● **RECORDS PROVIDED**:
Segment Open

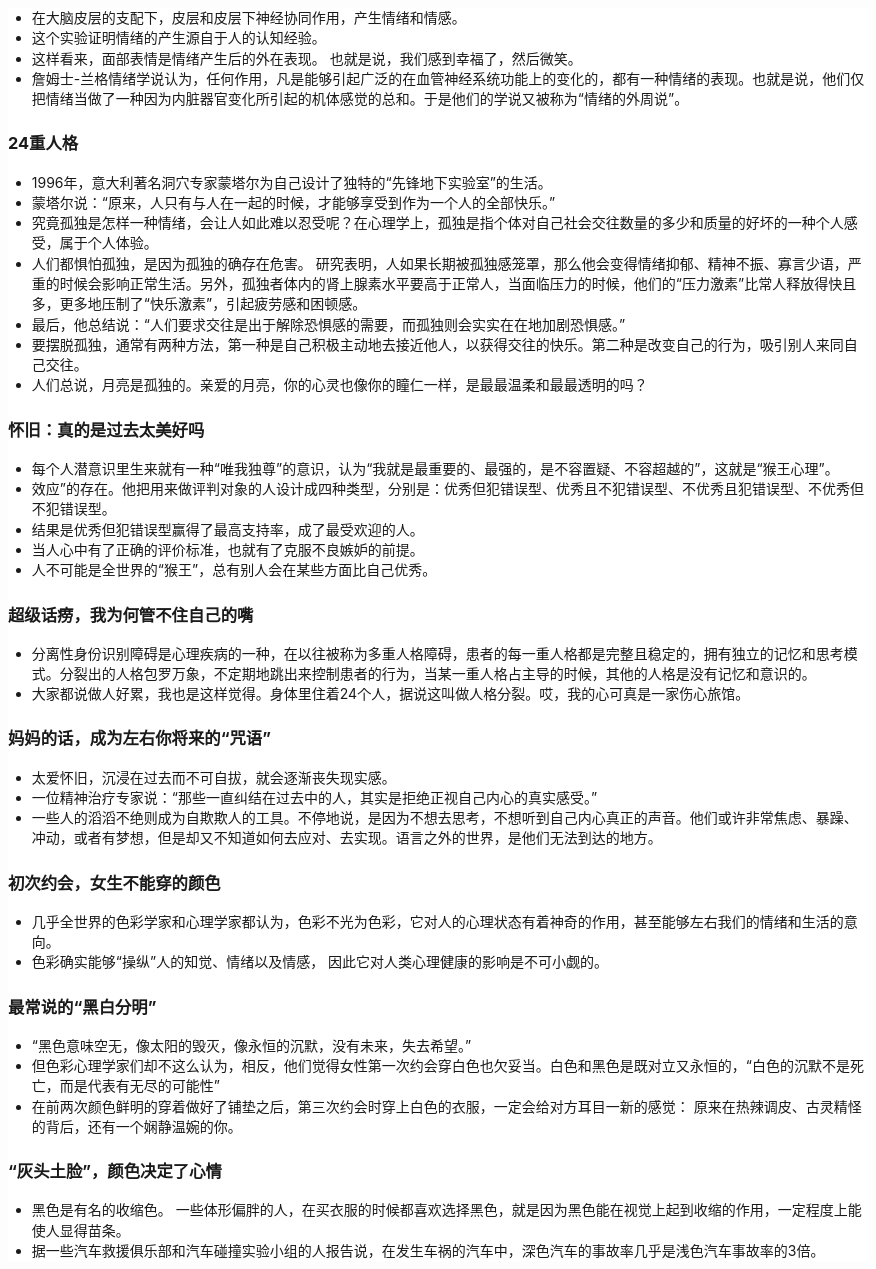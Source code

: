 * 在大脑皮层的支配下，皮层和皮层下神经协同作用，产生情绪和情感。
* 这个实验证明情绪的产生源自于人的认知经验。
* 这样看来，面部表情是情绪产生后的外在表现。 也就是说，我们感到幸福了，然后微笑。
* 詹姆士-兰格情绪学说认为，任何作用，凡是能够引起广泛的在血管神经系统功能上的变化的，都有一种情绪的表现。也就是说，他们仅把情绪当做了一种因为内脏器官变化所引起的机体感觉的总和。于是他们的学说又被称为“情绪的外周说”。

### 24重人格

* 1996年，意大利著名洞穴专家蒙塔尔为自己设计了独特的“先锋地下实验室”的生活。
* 蒙塔尔说：“原来，人只有与人在一起的时候，才能够享受到作为一个人的全部快乐。”
* 究竟孤独是怎样一种情绪，会让人如此难以忍受呢？在心理学上，孤独是指个体对自己社会交往数量的多少和质量的好坏的一种个人感受，属于个人体验。
* 人们都惧怕孤独，是因为孤独的确存在危害。 研究表明，人如果长期被孤独感笼罩，那么他会变得情绪抑郁、精神不振、寡言少语，严重的时候会影响正常生活。另外，孤独者体内的肾上腺素水平要高于正常人，当面临压力的时候，他们的“压力激素”比常人释放得快且多，更多地压制了“快乐激素”，引起疲劳感和困顿感。
* 最后，他总结说：“人们要求交往是出于解除恐惧感的需要，而孤独则会实实在在地加剧恐惧感。”
* 要摆脱孤独，通常有两种方法，第一种是自己积极主动地去接近他人，以获得交往的快乐。第二种是改变自己的行为，吸引别人来同自己交往。
* 人们总说，月亮是孤独的。亲爱的月亮，你的心灵也像你的瞳仁一样，是最最温柔和最最透明的吗？

### 怀旧：真的是过去太美好吗

* 每个人潜意识里生来就有一种“唯我独尊”的意识，认为“我就是最重要的、最强的，是不容置疑、不容超越的”，这就是“猴王心理”。
* 效应”的存在。他把用来做评判对象的人设计成四种类型，分别是：优秀但犯错误型、优秀且不犯错误型、不优秀且犯错误型、不优秀但不犯错误型。
* 结果是优秀但犯错误型赢得了最高支持率，成了最受欢迎的人。
* 当人心中有了正确的评价标准，也就有了克服不良嫉妒的前提。
* 人不可能是全世界的“猴王”，总有别人会在某些方面比自己优秀。

### 超级话痨，我为何管不住自己的嘴

* 分离性身份识别障碍是心理疾病的一种，在以往被称为多重人格障碍，患者的每一重人格都是完整且稳定的，拥有独立的记忆和思考模式。分裂出的人格包罗万象，不定期地跳出来控制患者的行为，当某一重人格占主导的时候，其他的人格是没有记忆和意识的。
* 大家都说做人好累，我也是这样觉得。身体里住着24个人，据说这叫做人格分裂。哎，我的心可真是一家伤心旅馆。

### 妈妈的话，成为左右你将来的“咒语”

* 太爱怀旧，沉浸在过去而不可自拔，就会逐渐丧失现实感。
* 一位精神治疗专家说：“那些一直纠结在过去中的人，其实是拒绝正视自己内心的真实感受。”
* 一些人的滔滔不绝则成为自欺欺人的工具。不停地说，是因为不想去思考，不想听到自己内心真正的声音。他们或许非常焦虑、暴躁、冲动，或者有梦想，但是却又不知道如何去应对、去实现。语言之外的世界，是他们无法到达的地方。

### 初次约会，女生不能穿的颜色

* 几乎全世界的色彩学家和心理学家都认为，色彩不光为色彩，它对人的心理状态有着神奇的作用，甚至能够左右我们的情绪和生活的意向。
* 色彩确实能够“操纵”人的知觉、情绪以及情感， 因此它对人类心理健康的影响是不可小觑的。

### 最常说的“黑白分明”

* “黑色意味空无，像太阳的毁灭，像永恒的沉默，没有未来，失去希望。”
* 但色彩心理学家们却不这么认为，相反，他们觉得女性第一次约会穿白色也欠妥当。白色和黑色是既对立又永恒的，“白色的沉默不是死亡，而是代表有无尽的可能性”
* 在前两次颜色鲜明的穿着做好了铺垫之后，第三次约会时穿上白色的衣服，一定会给对方耳目一新的感觉： 原来在热辣调皮、古灵精怪的背后，还有一个娴静温婉的你。

### “灰头土脸”，颜色决定了心情

* 黑色是有名的收缩色。 一些体形偏胖的人，在买衣服的时候都喜欢选择黑色，就是因为黑色能在视觉上起到收缩的作用，一定程度上能使人显得苗条。
* 据一些汽车救援俱乐部和汽车碰撞实验小组的人报告说，在发生车祸的汽车中，深色汽车的事故率几乎是浅色汽车事故率的3倍。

Segment Closed

● **TASK BRIEF**:
In the listing above, find each line with "也就是说" and copy it.

● **REPLY**:
* 这样看来，面部表情是情绪产生后的外在表现。 也就是说，我们感到幸福了，然后微笑。
* 詹姆士-兰格情绪学说认为，任何作用，凡是能够引起广泛的在血管神经系统功能上的变化的，都有一种情绪的表现。也就是说，他们仅把情绪当做了一种因为内脏器官变化所引起的机体感觉的总和。于是他们的学说又被称为“情绪的外周说”。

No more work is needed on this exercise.